Starting at the first line of the entries, extract each line up to and including the one that contains "which should be", but leave out the pictures.

The records:
-- -- --

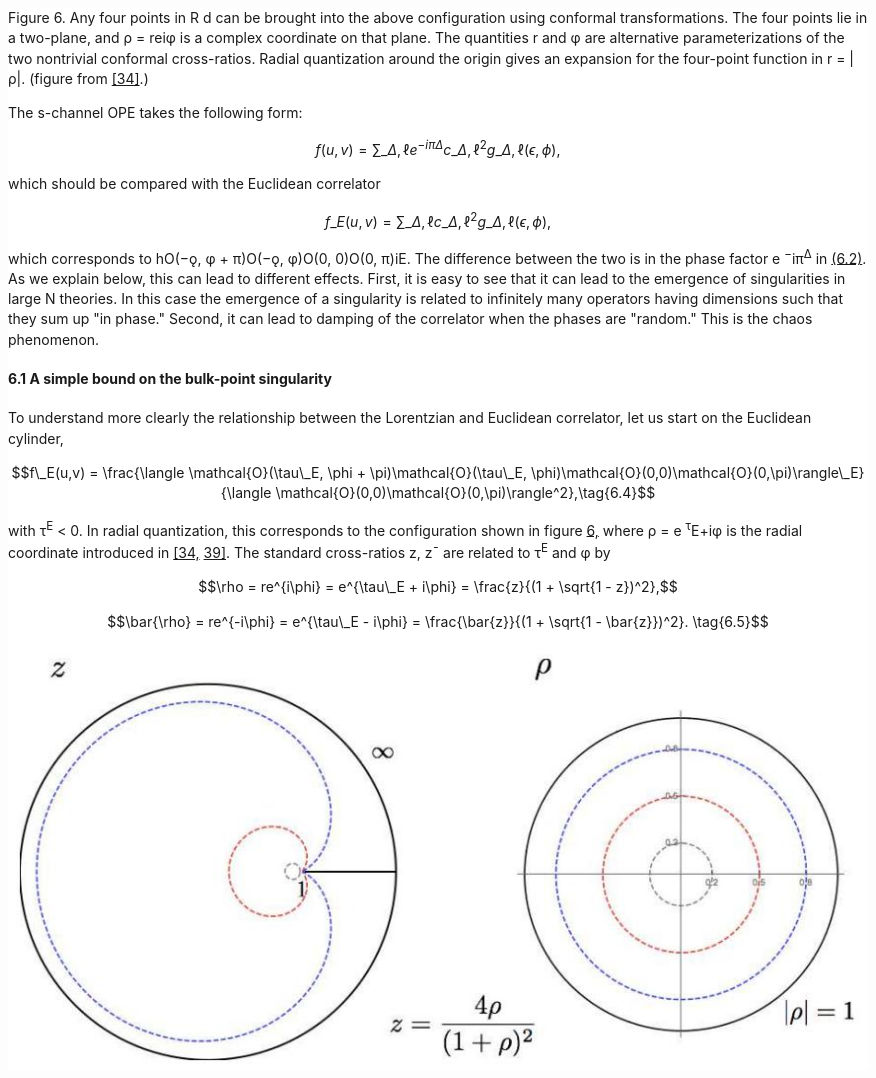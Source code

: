 <span id="page-23-2"></span>Figure 6. Any four points in R d can be brought into the above configuration using conformal transformations. The four points lie in a two-plane, and ρ = reiφ is a complex coordinate on that plane. The quantities r and φ are alternative parameterizations of the two nontrivial conformal cross-ratios. Radial quantization around the origin gives an expansion for the four-point function in r = |ρ|. (figure from [\[34\]](#page-47-11).)

The s-channel OPE takes the following form:

<span id="page-23-1"></span>
$$f(u,v) = \sum\_{\Delta,\ell} e^{-i\pi\Delta} c\_{\Delta,\ell}^2 g\_{\Delta,\ell}(\epsilon,\phi),\tag{6.2}$$

which should be compared with the Euclidean correlator

<span id="page-23-4"></span>
$$f\_E(u,v) = \sum\_{\Delta,\ell} c\_{\Delta,\ell}^2 g\_{\Delta,\ell}(\epsilon,\phi),\tag{6.3}$$

which corresponds to hO(−ǫ, φ + π)O(−ǫ, φ)O(0, 0)O(0, π)iE. The difference between the two is in the phase factor e <sup>−</sup>iπ<sup>∆</sup> in [\(6.2\)](#page-23-1). As we explain below, this can lead to different effects. First, it is easy to see that it can lead to the emergence of singularities in large N theories. In this case the emergence of a singularity is related to infinitely many operators having dimensions such that they sum up "in phase." Second, it can lead to damping of the correlator when the phases are "random." This is the chaos phenomenon.

#### <span id="page-23-0"></span>6.1 A simple bound on the bulk-point singularity

To understand more clearly the relationship between the Lorentzian and Euclidean correlator, let us start on the Euclidean cylinder,

<span id="page-23-3"></span>
$$f\_E(u,v) = \frac{\langle \mathcal{O}(\tau\_E, \phi + \pi)\mathcal{O}(\tau\_E, \phi)\mathcal{O}(0,0)\mathcal{O}(0,\pi)\rangle\_E}{\langle \mathcal{O}(0,0)\mathcal{O}(0,\pi)\rangle^2},\tag{6.4}$$

with τ<sup>E</sup> < 0. In radial quantization, this corresponds to the configuration shown in figure [6,](#page-23-2) where ρ = e <sup>τ</sup>E+iφ is the radial coordinate introduced in [\[34,](#page-47-11) [39\]](#page-47-16). The standard cross-ratios z, z¯ are related to τ<sup>E</sup> and φ by

<span id="page-23-5"></span>
$$\rho = re^{i\phi} = e^{\tau\_E + i\phi} = \frac{z}{(1 + \sqrt{1 - z})^2},$$

$$\bar{\rho} = re^{-i\phi} = e^{\tau\_E - i\phi} = \frac{\bar{z}}{(1 + \sqrt{1 - \bar{z}})^2}. \tag{6.5}$$

![](_page_24_Figure_1.jpeg)
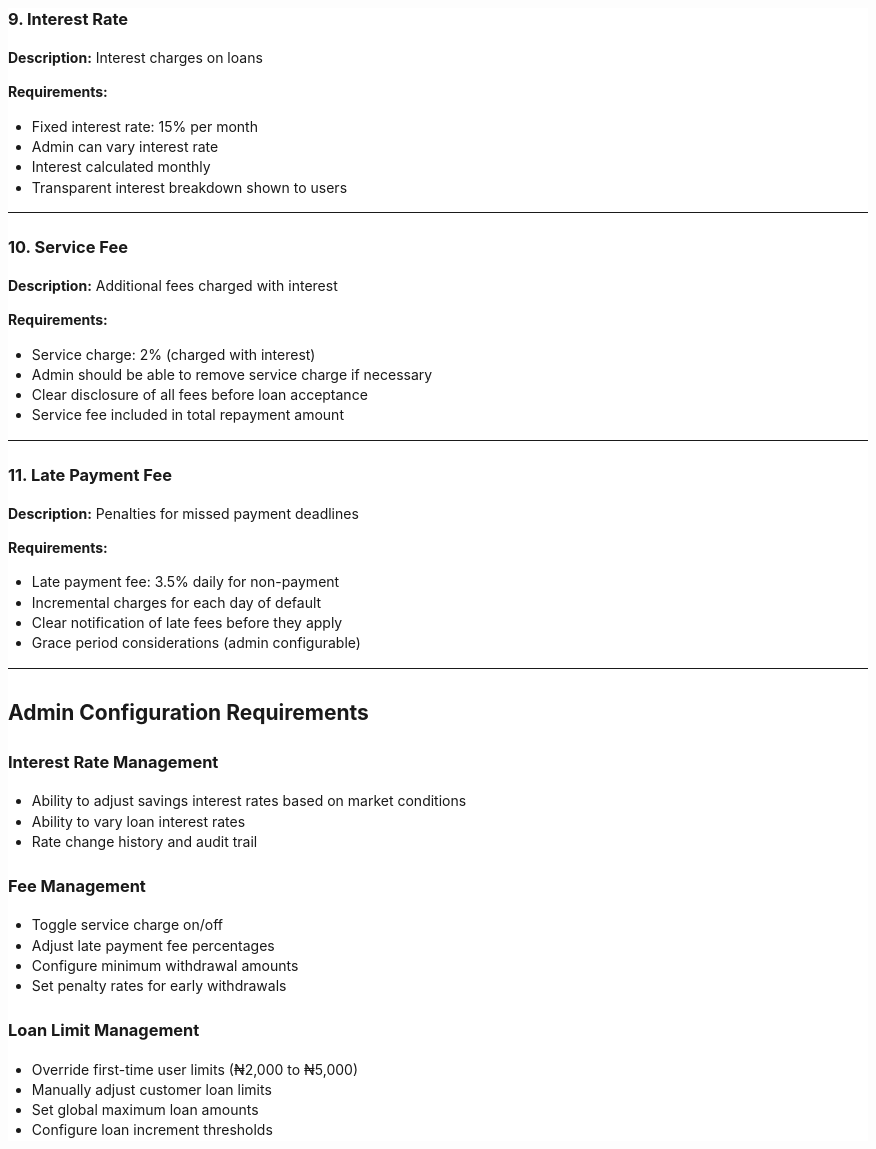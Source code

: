 
### 9. Interest Rate

**Description:** Interest charges on loans

**Requirements:**
- Fixed interest rate: 15% per month
- Admin can vary interest rate
- Interest calculated monthly
- Transparent interest breakdown shown to users

---

### 10. Service Fee

**Description:** Additional fees charged with interest

**Requirements:**
- Service charge: 2% (charged with interest)
- Admin should be able to remove service charge if necessary
- Clear disclosure of all fees before loan acceptance
- Service fee included in total repayment amount

---

### 11. Late Payment Fee

**Description:** Penalties for missed payment deadlines

**Requirements:**
- Late payment fee: 3.5% daily for non-payment
- Incremental charges for each day of default
- Clear notification of late fees before they apply
- Grace period considerations (admin configurable)

---

## Admin Configuration Requirements

### Interest Rate Management
- Ability to adjust savings interest rates based on market conditions
- Ability to vary loan interest rates
- Rate change history and audit trail

### Fee Management
- Toggle service charge on/off
- Adjust late payment fee percentages
- Configure minimum withdrawal amounts
- Set penalty rates for early withdrawals

### Loan Limit Management
- Override first-time user limits (₦2,000 to ₦5,000)
- Manually adjust customer loan limits
- Set global maximum loan amounts
- Configure loan increment thresholds

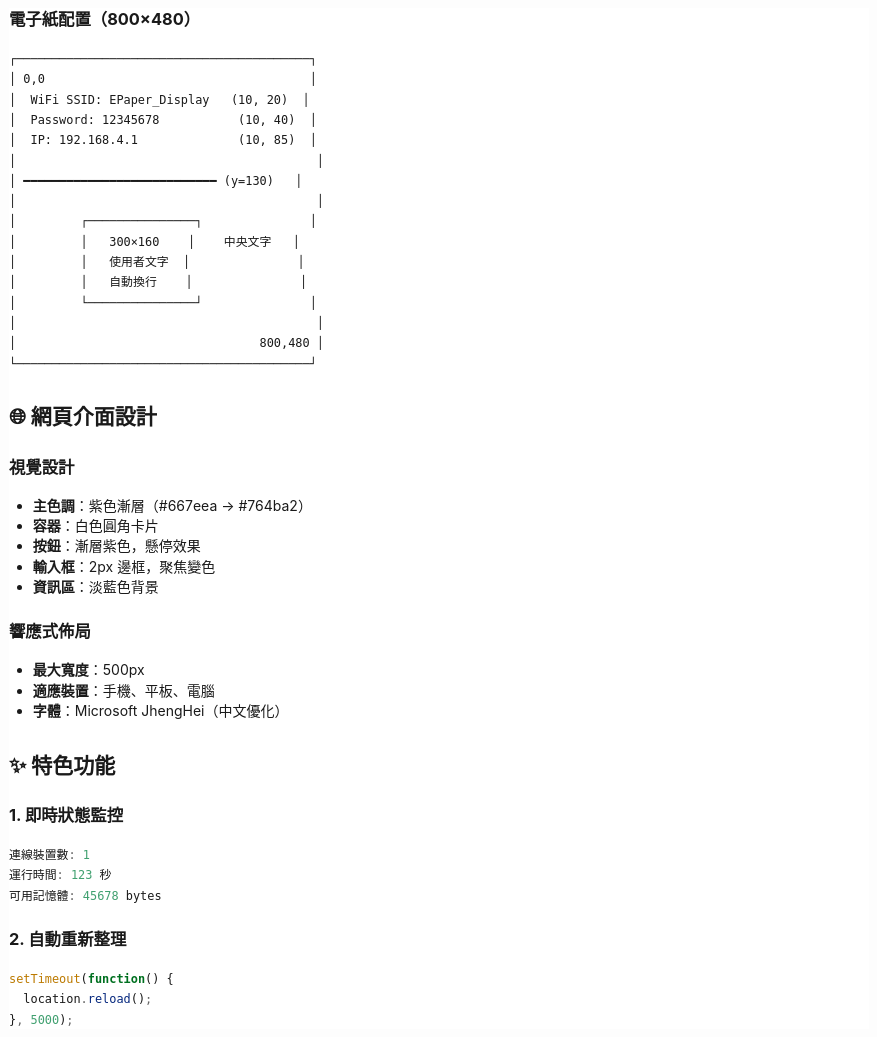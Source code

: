 ### 電子紙配置（800×480）
```
┌─────────────────────────────────────────┐
│ 0,0                                     │
│  WiFi SSID: EPaper_Display   (10, 20)  │
│  Password: 12345678           (10, 40)  │
│  IP: 192.168.4.1              (10, 85)  │
│                                          │
│ ━━━━━━━━━━━━━━━━━━━━━━━━━━━ (y=130)   │
│                                          │
│         ┌───────────────┐               │
│         │   300×160    │    中央文字   │
│         │   使用者文字  │               │
│         │   自動換行    │               │
│         └───────────────┘               │
│                                          │
│                                  800,480 │
└─────────────────────────────────────────┘
```

## 🌐 網頁介面設計

### 視覺設計
- **主色調**：紫色漸層（#667eea → #764ba2）
- **容器**：白色圓角卡片
- **按鈕**：漸層紫色，懸停效果
- **輸入框**：2px 邊框，聚焦變色
- **資訊區**：淡藍色背景

### 響應式佈局
- **最大寬度**：500px
- **適應裝置**：手機、平板、電腦
- **字體**：Microsoft JhengHei（中文優化）

## ✨ 特色功能

### 1. 即時狀態監控
```javascript
連線裝置數: 1
運行時間: 123 秒
可用記憶體: 45678 bytes
```

### 2. 自動重新整理
```javascript
setTimeout(function() { 
  location.reload(); 
}, 5000);
```
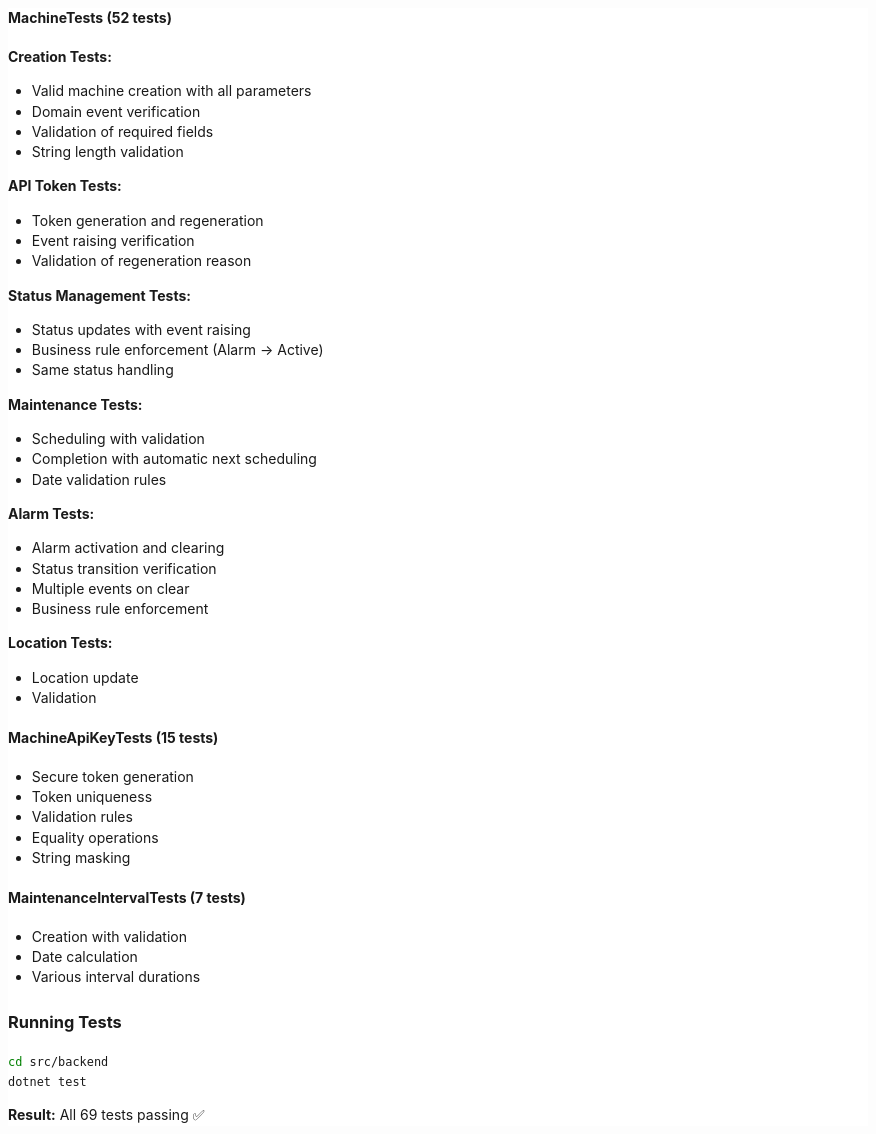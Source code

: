 #### MachineTests (52 tests)

**Creation Tests:**
- Valid machine creation with all parameters
- Domain event verification
- Validation of required fields
- String length validation

**API Token Tests:**
- Token generation and regeneration
- Event raising verification
- Validation of regeneration reason

**Status Management Tests:**
- Status updates with event raising
- Business rule enforcement (Alarm → Active)
- Same status handling

**Maintenance Tests:**
- Scheduling with validation
- Completion with automatic next scheduling
- Date validation rules

**Alarm Tests:**
- Alarm activation and clearing
- Status transition verification
- Multiple events on clear
- Business rule enforcement

**Location Tests:**
- Location update
- Validation

#### MachineApiKeyTests (15 tests)

- Secure token generation
- Token uniqueness
- Validation rules
- Equality operations
- String masking

#### MaintenanceIntervalTests (7 tests)

- Creation with validation
- Date calculation
- Various interval durations

### Running Tests

```bash
cd src/backend
dotnet test
```

**Result:** All 69 tests passing ✅
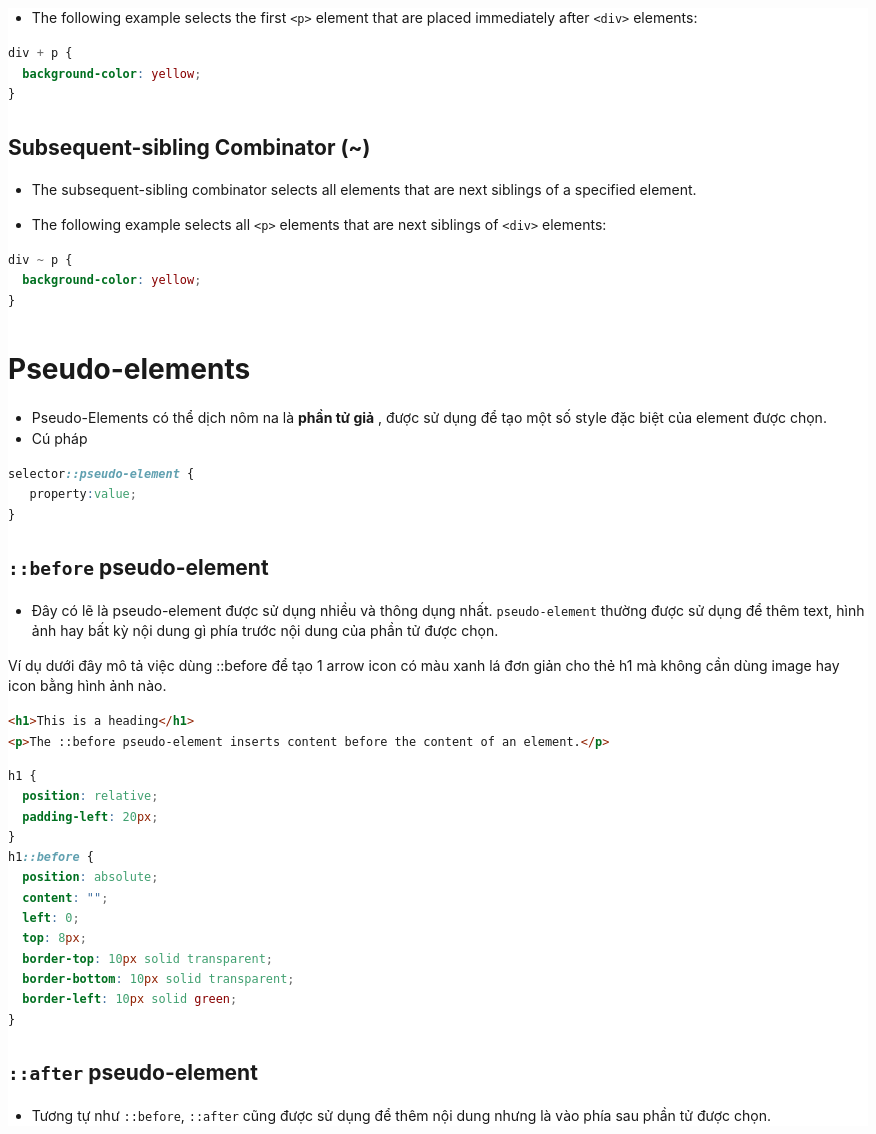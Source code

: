 - The following example selects the first `<p>` element that are placed immediately after `<div>` elements:
```css
div + p {
  background-color: yellow;
}
```
## Subsequent-sibling Combinator (~)
- The subsequent-sibling combinator selects all elements that are next siblings of a specified element.

- The following example selects all `<p>` elements that are next siblings of `<div>` elements:
```css
div ~ p {
  background-color: yellow;
}
```
# Pseudo-elements 
- Pseudo-Elements có thể dịch nôm na là **phần tử giả** , được sử dụng để tạo một số style đặc biệt của element được chọn.
- Cú pháp
```css
selector::pseudo-element {
   property:value;
}
```
## `::before` pseudo-element
- Đây có lẽ là pseudo-element được sử dụng nhiều và thông dụng nhất. `pseudo-element` thường được sử dụng để thêm text, hình ảnh hay bất kỳ nội dung gì phía trước nội dung của phần tử được chọn.

Ví dụ dưới đây mô tả việc dùng ::before để tạo 1 arrow icon có màu xanh lá đơn giản cho thẻ h1 mà không cần dùng image hay icon bằng hình ảnh nào.
```html
<h1>This is a heading</h1>
<p>The ::before pseudo-element inserts content before the content of an element.</p>
```
```css
h1 {
  position: relative;
  padding-left: 20px;
}
h1::before {
  position: absolute;
  content: "";
  left: 0;
  top: 8px;
  border-top: 10px solid transparent;
  border-bottom: 10px solid transparent;
  border-left: 10px solid green;
}
```
## `::after` pseudo-element
- Tương tự như `::before`, `::after` cũng được sử dụng để thêm nội dung nhưng là vào phía sau phần tử được chọn.
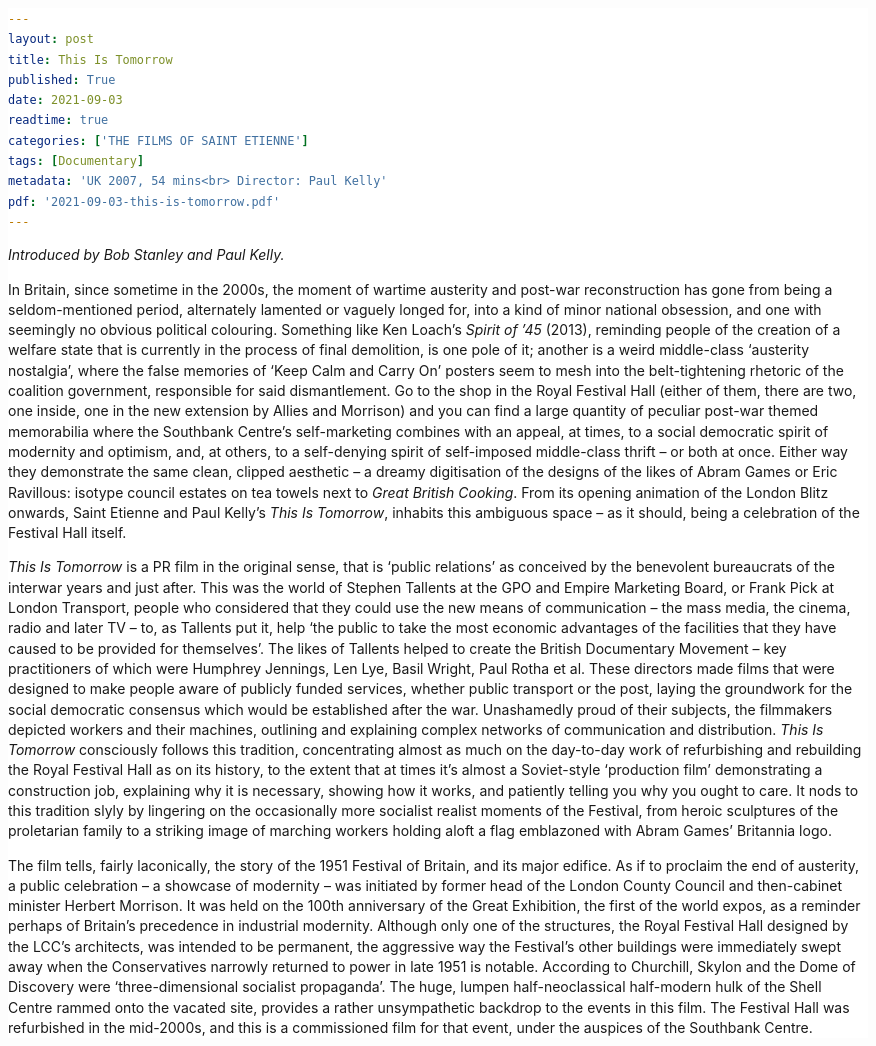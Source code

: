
 ```yaml
---
layout: post
title: This Is Tomorrow
published: True
date: 2021-09-03
readtime: true
categories: ['THE FILMS OF SAINT ETIENNE']
tags: [Documentary]
metadata: 'UK 2007, 54 mins<br> Director: Paul Kelly'
pdf: '2021-09-03-this-is-tomorrow.pdf'
---
```


_Introduced by Bob Stanley and Paul Kelly._

In Britain, since sometime in the 2000s, the moment of wartime austerity and post-war reconstruction has gone from being a seldom-mentioned period, alternately lamented or vaguely longed for, into a kind of minor national obsession, and one with seemingly no obvious political colouring. Something like Ken Loach’s _Spirit of ’45_ (2013), reminding people of the creation of a welfare state that is currently in the process of final demolition, is one pole of it; another is a weird middle-class ‘austerity nostalgia’, where the false memories of ‘Keep Calm and Carry On’ posters seem to mesh into the belt-tightening rhetoric of the coalition government, responsible for said dismantlement. Go to the shop in the Royal Festival Hall (either of them, there are two, one inside, one in the new extension by Allies and Morrison) and you can find a large quantity of peculiar post-war themed memorabilia where the Southbank Centre’s self-marketing combines with an appeal, at times, to a social democratic spirit of modernity and optimism, and, at others, to a self-denying spirit of self-imposed middle-class thrift – or both at once. Either way they demonstrate the same clean, clipped aesthetic – a dreamy digitisation of the designs of the likes of Abram Games or Eric Ravillous: isotype council estates on tea towels next to _Great British Cooking_. From its opening animation of the London Blitz onwards, Saint Etienne and Paul Kelly’s _This Is Tomorrow_, inhabits this ambiguous space – as it should, being a celebration of the Festival Hall itself.

_This Is Tomorrow_ is a PR film in the original sense, that is ‘public relations’ as conceived by the benevolent bureaucrats of the interwar years and just after.  This was the world of Stephen Tallents at the GPO and Empire Marketing Board, or Frank Pick at London Transport, people who considered that they could use the new means of communication – the mass media, the cinema, radio and later TV – to, as Tallents put it, help ‘the public to take the most economic advantages of the facilities that they have caused to be provided for themselves’. The likes of Tallents helped to create the British Documentary Movement – key practitioners of which were Humphrey Jennings, Len Lye, Basil Wright, Paul Rotha et al. These directors made films that were designed to make people aware of publicly funded services, whether public transport or the post, laying the groundwork for the social democratic consensus which would be established after the war. Unashamedly proud of their subjects, the filmmakers depicted workers and their machines, outlining and explaining complex networks of communication and distribution.  _This Is Tomorrow_ consciously follows this tradition, concentrating almost as much on the day-to-day work of refurbishing and rebuilding the Royal Festival Hall as on its history, to the extent that at times it’s almost a Soviet-style ‘production film’ demonstrating a construction job, explaining why it is necessary, showing how it works, and patiently telling you why you ought to care. It nods to this tradition slyly by lingering on the occasionally more socialist realist moments of the Festival, from heroic sculptures of the proletarian family to a striking image of marching workers holding aloft a flag emblazoned with Abram Games’ Britannia logo.

The film tells, fairly laconically, the story of the 1951 Festival of Britain, and its major edifice. As if to proclaim the end of austerity, a public celebration – a showcase of modernity – was initiated by former head of the London County Council and then-cabinet minister Herbert Morrison. It was held on the 100th anniversary of the  Great Exhibition, the first of the world expos, as a reminder perhaps of Britain’s precedence in industrial modernity. Although only one of the structures, the Royal Festival Hall designed by the LCC’s architects, was intended to be permanent, the aggressive way the Festival’s other buildings were immediately swept away when the Conservatives narrowly returned to power in late 1951 is notable. According to Churchill, Skylon and the Dome of Discovery were ‘three-dimensional socialist propaganda’. The huge, lumpen half-neoclassical half-modern hulk of the Shell Centre rammed onto the vacated site, provides a rather unsympathetic backdrop to the events in this film. The Festival Hall was refurbished in the mid-2000s, and this is a commissioned film for that event, under the auspices of the Southbank Centre.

-- -- --

Output for this exercise:
Source code

: <span id="page-23-2"></span>Figure 6. Any four points in R d can be brought into the above configuration using conformal transformations. The four points lie in a two-plane, and ρ = reiφ is a complex coordinate on that plane. The quantities r and φ are alternative parameterizations of the two nontrivial conformal cross-ratios. Radial quantization around the origin gives an expansion for the four-point function in r = |ρ|. (figure from [\[34\]](#page-47-11).)

The s-channel OPE takes the following form:

<span id="page-23-1"></span>
$$f(u,v) = \sum\_{\Delta,\ell} e^{-i\pi\Delta} c\_{\Delta,\ell}^2 g\_{\Delta,\ell}(\epsilon,\phi),\tag{6.2}$$

which should be compared with the Euclidean correlator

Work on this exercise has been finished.